▶ [Stored entries]:
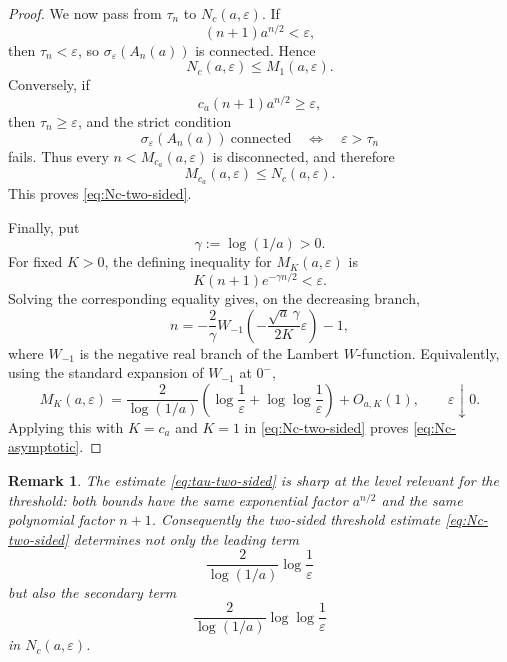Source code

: \documentclass[11pt]{amsart}
\numberwithin{equation}{section}
\newcommand{\eps}{\varepsilon}
\newtheorem{remark}[theorem]{Remark}
\begin{document}
\begin{proof}
We now pass from \(\tau_n\) to \(N_c(a,\eps)\).  If
\[
(n+1)a^{n/2}<\eps,
\]
then \(\tau_n<\eps\), so \(\sigma_\eps(A_n(a))\) is connected.  Hence
\[
N_c(a,\eps)\le M_1(a,\eps).
\]
Conversely, if
\[
c_a(n+1)a^{n/2}\ge\eps,
\]
then \(\tau_n\ge\eps\), and the strict condition
\[
\sigma_\eps(A_n(a))\ \text{connected}
\quad\Longleftrightarrow\quad
\eps>\tau_n
\]
fails.  Thus every \(n<M_{c_a}(a,\eps)\) is disconnected, and therefore
\[
M_{c_a}(a,\eps)\le N_c(a,\eps).
\]
This proves \eqref{eq:Nc-two-sided}.

Finally, put
\[
\gamma:=\log(1/a)>0.
\]
For fixed \(K>0\), the defining inequality for \(M_K(a,\eps)\) is
\[
K(n+1)e^{-\gamma n/2}<\eps.
\]
Solving the corresponding equality gives, on the decreasing branch,
\[
n
=
-\frac{2}{\gamma}
W_{-1}\!\left(
-\frac{\sqrt a\,\gamma}{2K}\eps
\right)
-1,
\]
where \(W_{-1}\) is the negative real branch of the Lambert \(W\)-function.  Equivalently, using the standard expansion of \(W_{-1}\) at \(0^{-}\),
\[
M_K(a,\eps)
=
\frac{2}{\log(1/a)}
\left(
\log\frac1\eps+\log\log\frac1\eps
\right)
+
O_{a,K}(1),
\qquad \eps\downarrow0.
\]
Applying this with \(K=c_a\) and \(K=1\) in \eqref{eq:Nc-two-sided} proves
\eqref{eq:Nc-asymptotic}.
\end{proof}

\begin{remark}
The estimate \eqref{eq:tau-two-sided} is sharp at the level relevant for the threshold:
both bounds have the same exponential factor \(a^{n/2}\) and the same polynomial factor
\(n+1\).  Consequently the two-sided threshold estimate \eqref{eq:Nc-two-sided}
determines not only the leading term
\[
\frac{2}{\log(1/a)}\log\frac1\eps
\]
but also the secondary term
\[
\frac{2}{\log(1/a)}\log\log\frac1\eps
\]
in \(N_c(a,\eps)\).
\end{remark}
\end{document}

▶ [WHAT NEEDS TO BE DONE]: From the line that holds "Consequently the two-sided" to the last line of the records above, print each line exactly. Add nothing else.

▶ [RESULT BELOW]:
\(n+1\).  Consequently the two-sided threshold estimate \eqref{eq:Nc-two-sided}
determines not only the leading term
\[
\frac{2}{\log(1/a)}\log\frac1\eps
\]
but also the secondary term
\[
\frac{2}{\log(1/a)}\log\log\frac1\eps
\]
in \(N_c(a,\eps)\).
\end{remark}
\end{document}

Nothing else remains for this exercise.